The records below are split into lines. How many of those lines contain the string "particolare"? Reply with the number only.

### EXTRACTED DATA
=======

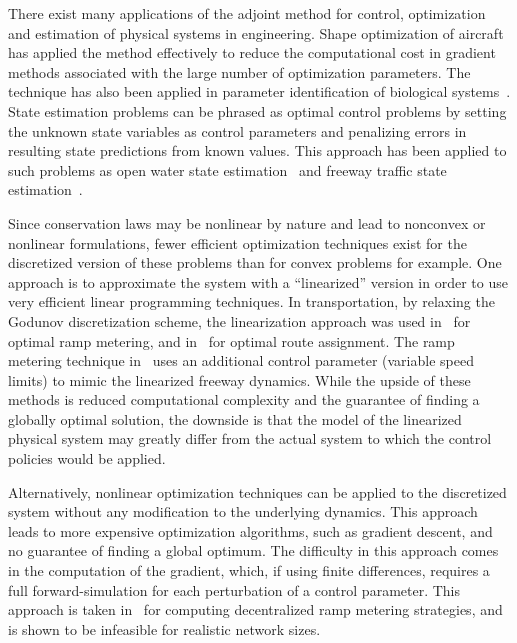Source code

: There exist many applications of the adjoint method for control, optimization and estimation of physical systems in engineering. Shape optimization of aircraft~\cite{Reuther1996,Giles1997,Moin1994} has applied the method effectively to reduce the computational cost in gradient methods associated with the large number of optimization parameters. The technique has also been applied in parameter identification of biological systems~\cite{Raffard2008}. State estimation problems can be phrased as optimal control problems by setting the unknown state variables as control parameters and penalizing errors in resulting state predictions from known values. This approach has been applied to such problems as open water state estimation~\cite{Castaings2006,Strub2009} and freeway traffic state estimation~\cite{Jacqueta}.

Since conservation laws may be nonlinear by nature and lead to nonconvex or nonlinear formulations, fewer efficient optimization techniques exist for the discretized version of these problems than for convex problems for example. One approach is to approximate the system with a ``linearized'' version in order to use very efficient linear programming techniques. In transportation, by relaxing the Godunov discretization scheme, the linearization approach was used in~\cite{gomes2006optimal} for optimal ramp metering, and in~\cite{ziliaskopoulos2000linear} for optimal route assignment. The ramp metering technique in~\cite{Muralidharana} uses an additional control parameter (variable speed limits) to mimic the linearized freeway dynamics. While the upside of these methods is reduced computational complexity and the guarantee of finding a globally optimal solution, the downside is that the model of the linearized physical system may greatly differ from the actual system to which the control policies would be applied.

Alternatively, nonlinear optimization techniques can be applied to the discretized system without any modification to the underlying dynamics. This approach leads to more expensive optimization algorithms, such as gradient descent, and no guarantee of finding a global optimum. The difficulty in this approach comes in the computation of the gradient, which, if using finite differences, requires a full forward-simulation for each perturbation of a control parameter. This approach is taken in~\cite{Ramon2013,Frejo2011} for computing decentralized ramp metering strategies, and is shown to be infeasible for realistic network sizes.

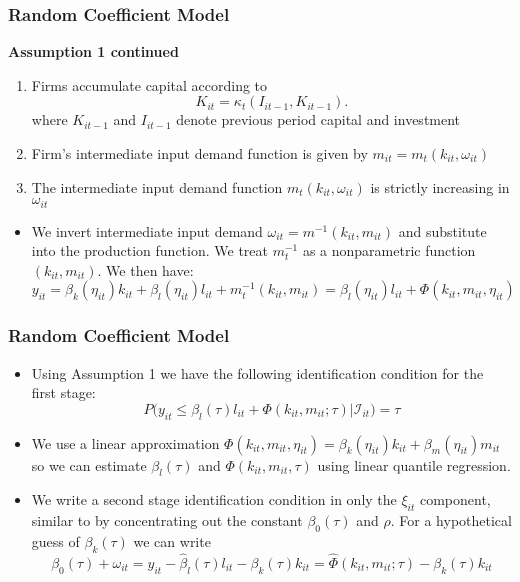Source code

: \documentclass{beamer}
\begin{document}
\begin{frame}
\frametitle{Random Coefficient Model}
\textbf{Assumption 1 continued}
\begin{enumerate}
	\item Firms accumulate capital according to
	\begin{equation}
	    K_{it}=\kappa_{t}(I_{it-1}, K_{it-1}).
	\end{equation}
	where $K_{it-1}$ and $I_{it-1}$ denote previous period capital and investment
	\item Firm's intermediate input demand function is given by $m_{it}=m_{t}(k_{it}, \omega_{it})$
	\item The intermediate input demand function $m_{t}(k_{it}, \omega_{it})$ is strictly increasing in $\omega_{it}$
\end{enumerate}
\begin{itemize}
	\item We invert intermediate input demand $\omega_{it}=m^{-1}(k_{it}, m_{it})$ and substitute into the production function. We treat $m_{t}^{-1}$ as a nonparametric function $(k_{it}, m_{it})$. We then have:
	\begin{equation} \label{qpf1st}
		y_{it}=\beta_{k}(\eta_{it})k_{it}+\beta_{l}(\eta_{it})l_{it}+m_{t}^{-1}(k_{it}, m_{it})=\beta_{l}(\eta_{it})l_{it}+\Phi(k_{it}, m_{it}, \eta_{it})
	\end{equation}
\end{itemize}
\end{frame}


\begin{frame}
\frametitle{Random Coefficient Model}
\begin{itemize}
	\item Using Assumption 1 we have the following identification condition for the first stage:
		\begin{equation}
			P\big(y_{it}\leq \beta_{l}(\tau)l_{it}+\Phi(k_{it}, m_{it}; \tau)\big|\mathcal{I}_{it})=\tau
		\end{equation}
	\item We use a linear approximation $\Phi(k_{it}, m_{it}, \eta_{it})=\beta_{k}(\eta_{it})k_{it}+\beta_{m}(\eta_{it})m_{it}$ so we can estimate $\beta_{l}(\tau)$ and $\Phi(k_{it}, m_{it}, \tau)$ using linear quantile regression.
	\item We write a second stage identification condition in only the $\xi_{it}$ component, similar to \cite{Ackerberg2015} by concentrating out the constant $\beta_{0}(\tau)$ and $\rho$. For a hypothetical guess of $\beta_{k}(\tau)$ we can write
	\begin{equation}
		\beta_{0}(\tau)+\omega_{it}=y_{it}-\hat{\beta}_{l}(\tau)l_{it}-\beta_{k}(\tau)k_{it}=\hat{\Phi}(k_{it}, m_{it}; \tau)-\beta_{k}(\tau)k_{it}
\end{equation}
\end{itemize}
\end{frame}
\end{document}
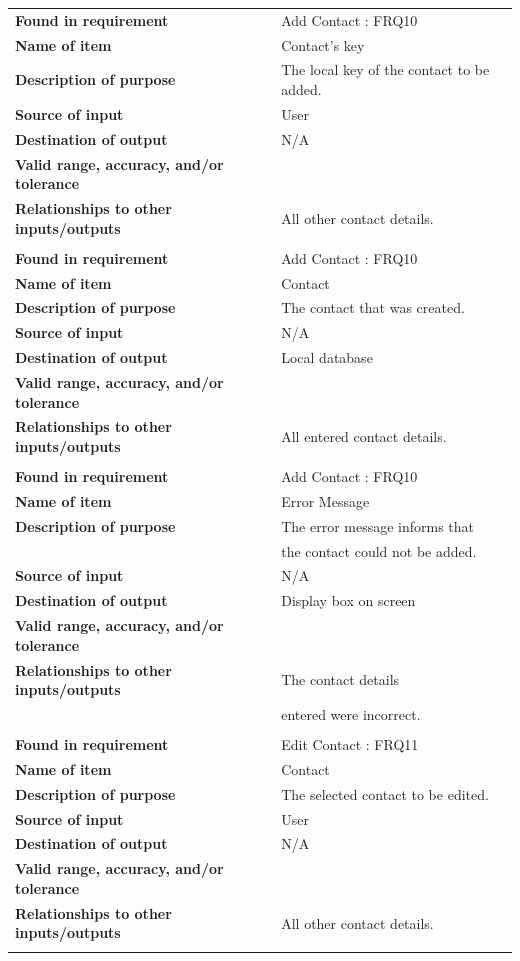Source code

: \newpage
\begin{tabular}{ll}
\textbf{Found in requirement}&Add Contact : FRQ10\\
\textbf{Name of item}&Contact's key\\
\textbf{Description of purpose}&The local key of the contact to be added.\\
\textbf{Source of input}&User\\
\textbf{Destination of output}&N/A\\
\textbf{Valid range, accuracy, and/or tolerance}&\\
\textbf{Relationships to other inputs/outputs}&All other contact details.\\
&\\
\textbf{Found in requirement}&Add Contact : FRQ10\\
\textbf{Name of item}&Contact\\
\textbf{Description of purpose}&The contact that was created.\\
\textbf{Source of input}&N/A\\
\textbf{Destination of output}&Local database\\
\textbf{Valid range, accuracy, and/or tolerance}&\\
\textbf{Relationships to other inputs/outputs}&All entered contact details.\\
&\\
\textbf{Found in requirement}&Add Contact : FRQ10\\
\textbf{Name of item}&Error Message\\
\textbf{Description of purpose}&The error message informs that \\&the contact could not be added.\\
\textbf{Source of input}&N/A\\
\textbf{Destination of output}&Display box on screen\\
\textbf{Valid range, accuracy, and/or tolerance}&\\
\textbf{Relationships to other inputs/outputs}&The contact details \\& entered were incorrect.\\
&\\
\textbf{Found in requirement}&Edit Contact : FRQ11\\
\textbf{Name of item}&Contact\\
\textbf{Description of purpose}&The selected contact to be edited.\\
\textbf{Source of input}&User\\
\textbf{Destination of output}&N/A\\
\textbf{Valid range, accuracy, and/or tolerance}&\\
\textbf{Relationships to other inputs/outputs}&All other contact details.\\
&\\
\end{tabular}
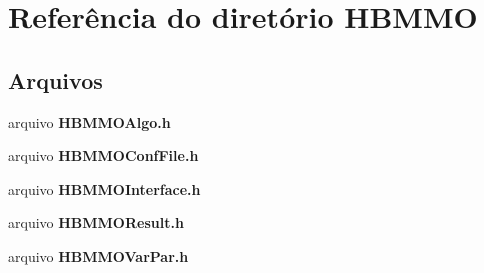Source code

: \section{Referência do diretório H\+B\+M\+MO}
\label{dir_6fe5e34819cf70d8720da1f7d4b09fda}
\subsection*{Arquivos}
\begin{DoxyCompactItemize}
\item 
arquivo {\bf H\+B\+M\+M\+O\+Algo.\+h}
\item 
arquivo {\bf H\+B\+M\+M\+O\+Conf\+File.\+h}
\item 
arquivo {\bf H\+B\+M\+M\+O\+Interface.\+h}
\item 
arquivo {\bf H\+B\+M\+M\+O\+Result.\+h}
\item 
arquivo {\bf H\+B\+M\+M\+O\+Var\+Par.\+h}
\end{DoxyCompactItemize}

=======

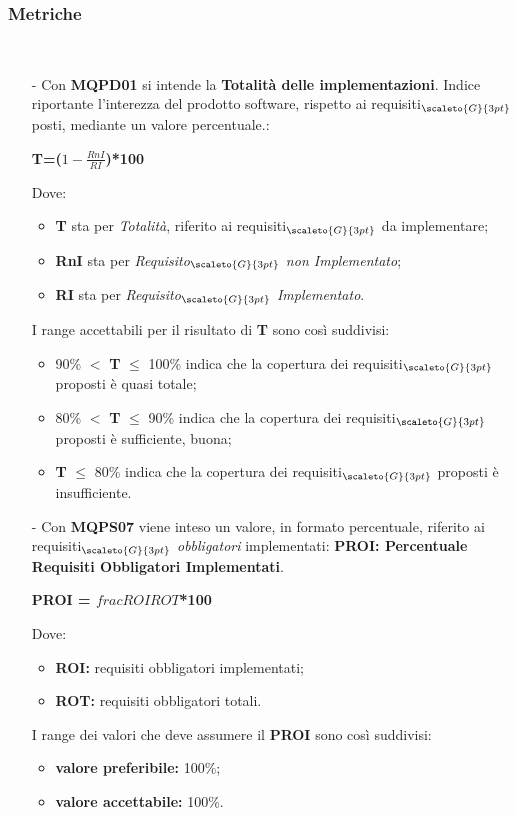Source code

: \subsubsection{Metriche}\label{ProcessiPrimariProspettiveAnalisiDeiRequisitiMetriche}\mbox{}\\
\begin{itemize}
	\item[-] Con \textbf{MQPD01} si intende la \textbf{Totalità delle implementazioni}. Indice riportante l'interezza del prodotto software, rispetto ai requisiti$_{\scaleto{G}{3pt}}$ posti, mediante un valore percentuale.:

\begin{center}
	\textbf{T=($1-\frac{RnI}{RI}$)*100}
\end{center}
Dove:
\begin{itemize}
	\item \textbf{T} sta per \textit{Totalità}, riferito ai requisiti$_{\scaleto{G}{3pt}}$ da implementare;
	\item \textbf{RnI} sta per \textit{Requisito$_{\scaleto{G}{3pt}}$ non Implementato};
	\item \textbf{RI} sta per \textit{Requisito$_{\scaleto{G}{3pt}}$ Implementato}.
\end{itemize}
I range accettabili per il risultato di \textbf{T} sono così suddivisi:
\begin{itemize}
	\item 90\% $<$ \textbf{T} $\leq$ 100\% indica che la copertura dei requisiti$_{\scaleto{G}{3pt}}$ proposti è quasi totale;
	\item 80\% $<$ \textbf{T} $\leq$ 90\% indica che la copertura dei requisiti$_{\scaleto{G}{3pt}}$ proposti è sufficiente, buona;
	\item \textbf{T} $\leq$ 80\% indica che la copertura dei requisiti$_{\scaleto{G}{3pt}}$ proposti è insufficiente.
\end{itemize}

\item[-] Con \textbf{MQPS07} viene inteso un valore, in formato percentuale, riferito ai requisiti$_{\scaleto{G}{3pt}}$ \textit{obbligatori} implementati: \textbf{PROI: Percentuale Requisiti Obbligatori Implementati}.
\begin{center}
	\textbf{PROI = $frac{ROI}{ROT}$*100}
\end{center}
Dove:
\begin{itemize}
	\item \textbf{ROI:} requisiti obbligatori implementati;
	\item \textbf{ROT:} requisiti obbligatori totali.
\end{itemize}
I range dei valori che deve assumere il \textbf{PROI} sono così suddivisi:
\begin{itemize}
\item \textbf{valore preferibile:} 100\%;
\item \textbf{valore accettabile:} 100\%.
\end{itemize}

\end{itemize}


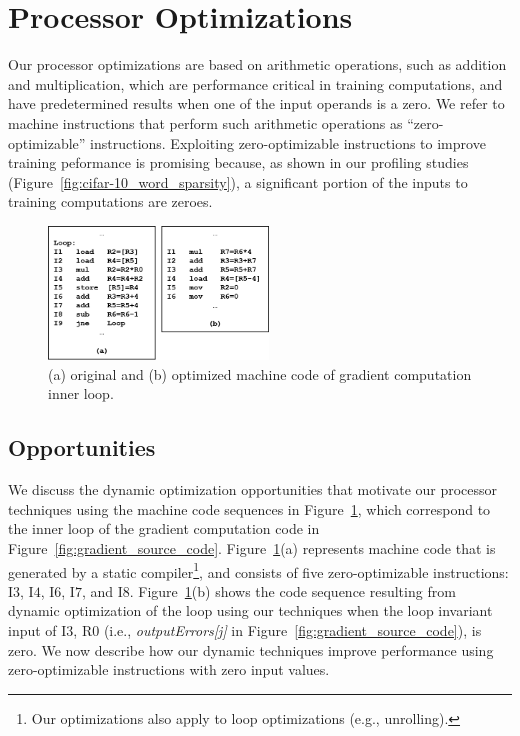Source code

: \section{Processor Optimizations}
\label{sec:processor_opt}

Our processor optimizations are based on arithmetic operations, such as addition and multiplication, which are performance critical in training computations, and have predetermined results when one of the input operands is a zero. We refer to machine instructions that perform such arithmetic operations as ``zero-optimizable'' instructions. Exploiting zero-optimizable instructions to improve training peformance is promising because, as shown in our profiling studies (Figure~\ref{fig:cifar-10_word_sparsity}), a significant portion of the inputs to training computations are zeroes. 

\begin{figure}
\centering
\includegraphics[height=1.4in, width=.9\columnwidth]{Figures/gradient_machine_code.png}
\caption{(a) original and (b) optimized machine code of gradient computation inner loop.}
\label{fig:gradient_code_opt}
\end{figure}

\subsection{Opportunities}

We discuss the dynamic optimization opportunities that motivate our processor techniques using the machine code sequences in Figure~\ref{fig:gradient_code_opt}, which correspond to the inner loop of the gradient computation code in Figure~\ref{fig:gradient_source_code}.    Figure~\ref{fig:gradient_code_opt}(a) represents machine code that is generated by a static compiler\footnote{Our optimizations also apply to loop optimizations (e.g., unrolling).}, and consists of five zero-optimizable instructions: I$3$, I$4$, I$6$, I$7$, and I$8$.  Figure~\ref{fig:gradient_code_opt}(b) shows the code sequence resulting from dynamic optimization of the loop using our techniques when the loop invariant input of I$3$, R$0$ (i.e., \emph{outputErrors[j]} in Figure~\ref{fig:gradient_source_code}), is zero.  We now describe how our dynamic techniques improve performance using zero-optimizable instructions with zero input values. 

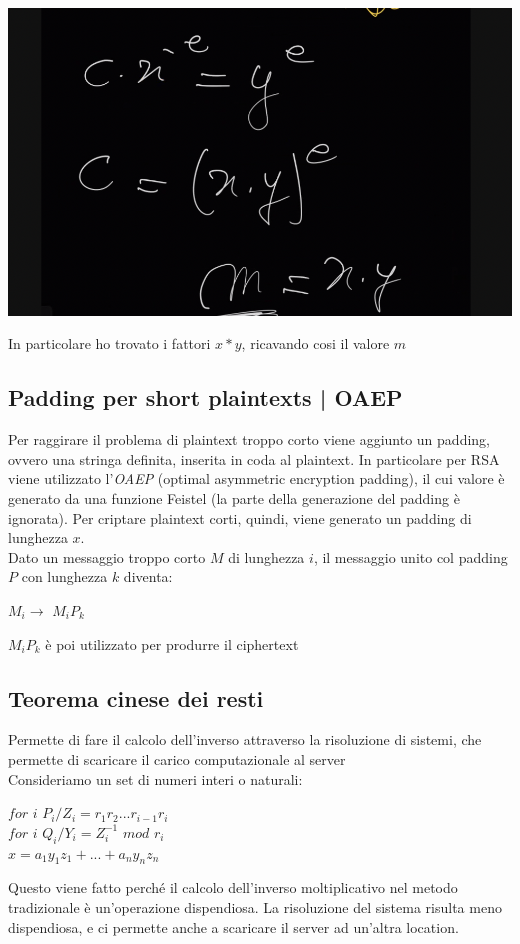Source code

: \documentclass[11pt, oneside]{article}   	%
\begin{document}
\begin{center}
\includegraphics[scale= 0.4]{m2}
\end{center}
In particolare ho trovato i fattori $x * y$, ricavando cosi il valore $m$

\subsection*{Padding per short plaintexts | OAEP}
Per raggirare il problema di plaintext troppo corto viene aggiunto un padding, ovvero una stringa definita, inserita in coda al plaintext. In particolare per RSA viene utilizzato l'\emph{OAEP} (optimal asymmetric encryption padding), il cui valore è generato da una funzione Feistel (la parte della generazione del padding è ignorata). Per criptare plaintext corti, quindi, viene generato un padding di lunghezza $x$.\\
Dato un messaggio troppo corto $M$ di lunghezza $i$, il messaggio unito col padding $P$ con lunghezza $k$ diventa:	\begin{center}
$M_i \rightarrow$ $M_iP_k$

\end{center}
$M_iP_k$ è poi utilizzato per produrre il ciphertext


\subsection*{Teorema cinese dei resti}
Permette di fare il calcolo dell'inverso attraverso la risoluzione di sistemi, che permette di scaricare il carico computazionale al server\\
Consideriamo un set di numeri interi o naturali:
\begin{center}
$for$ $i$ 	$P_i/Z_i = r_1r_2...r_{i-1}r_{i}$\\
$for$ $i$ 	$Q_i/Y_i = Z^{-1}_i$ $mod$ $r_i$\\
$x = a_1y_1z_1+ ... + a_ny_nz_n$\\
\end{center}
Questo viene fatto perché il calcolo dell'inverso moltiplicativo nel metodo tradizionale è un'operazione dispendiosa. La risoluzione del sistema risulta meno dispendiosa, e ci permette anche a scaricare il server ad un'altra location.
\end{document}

=======

### WRITTEN RESPONSE
2